**What to work on:**
Copy out each line of the material that includes the word "called".
Extracted data START
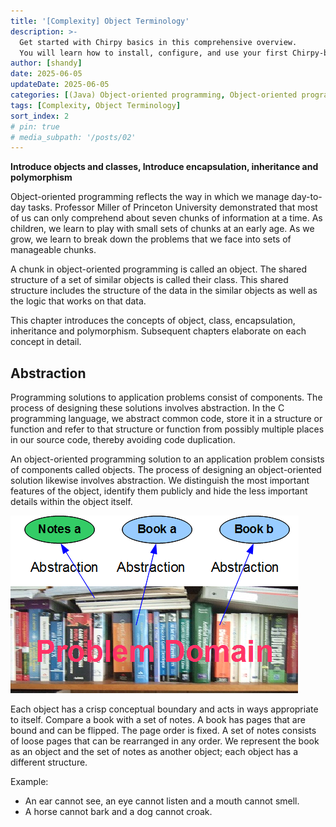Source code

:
 ```yaml
---
title: '[Complexity] Object Terminology'
description: >-
  Get started with Chirpy basics in this comprehensive overview.
  You will learn how to install, configure, and use your first Chirpy-based website, as well as deploy it to a web server.
author: [shandy]
date: 2025-06-05
updateDate: 2025-06-05
categories: [(Java) Object-oriented programming, Object-oriented programming]
tags: [Complexity, Object Terminology]
sort_index: 2
# pin: true
# media_subpath: '/posts/02'
---
```


**Introduce objects and classes, Introduce encapsulation, inheritance and polymorphism**

Object-oriented programming reflects the way in which we manage day-to-day tasks. Professor Miller of Princeton University demonstrated that most of us can only comprehend about seven chunks of information at a time. As children, we learn to play with small sets of chunks at an early age. As we grow, we learn to break down the problems that we face into sets of manageable chunks.

A chunk in object-oriented programming is called an object. The shared structure of a set of similar objects is called their class. This shared structure includes the structure of the data in the similar objects as well as the logic that works on that data.

This chapter introduces the concepts of object, class, encapsulation, inheritance and polymorphism. Subsequent chapters elaborate on each concept in detail.

## Abstraction

Programming solutions to application problems consist of components. The process of designing these solutions involves abstraction. In the C programming language, we abstract common code, store it in a structure or function and refer to that structure or function from possibly multiple places in our source code, thereby avoiding code duplication.

An object-oriented programming solution to an application problem consists of components called objects. The process of designing an object-oriented solution likewise involves abstraction. We distinguish the most important features of the object, identify them publicly and hide the less important details within the object itself.

![alt text](assets/img/PRO192/OOP/oop-3.png)

Each object has a crisp conceptual boundary and acts in ways appropriate to itself. Compare a book with a set of notes. A book has pages that are bound and can be flipped. The page order is fixed. A set of notes consists of loose pages that can be rearranged in any order. We represent the book as an object and the set of notes as another object; each object has a different structure.

Example:
- An ear cannot see, an eye cannot listen and a mouth cannot smell.
- A horse cannot bark and a dog cannot croak.

##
Extracted data END
**Response area:**
A chunk in object-oriented programming is called an object. The shared structure of a set of similar objects is called their class. This shared structure includes the structure of the data in the similar objects as well as the logic that works on that data.
An object-oriented programming solution to an application problem consists of components called objects. The process of designing an object-oriented solution likewise involves abstraction. We distinguish the most important features of the object, identify them publicly and hide the less important details within the object itself.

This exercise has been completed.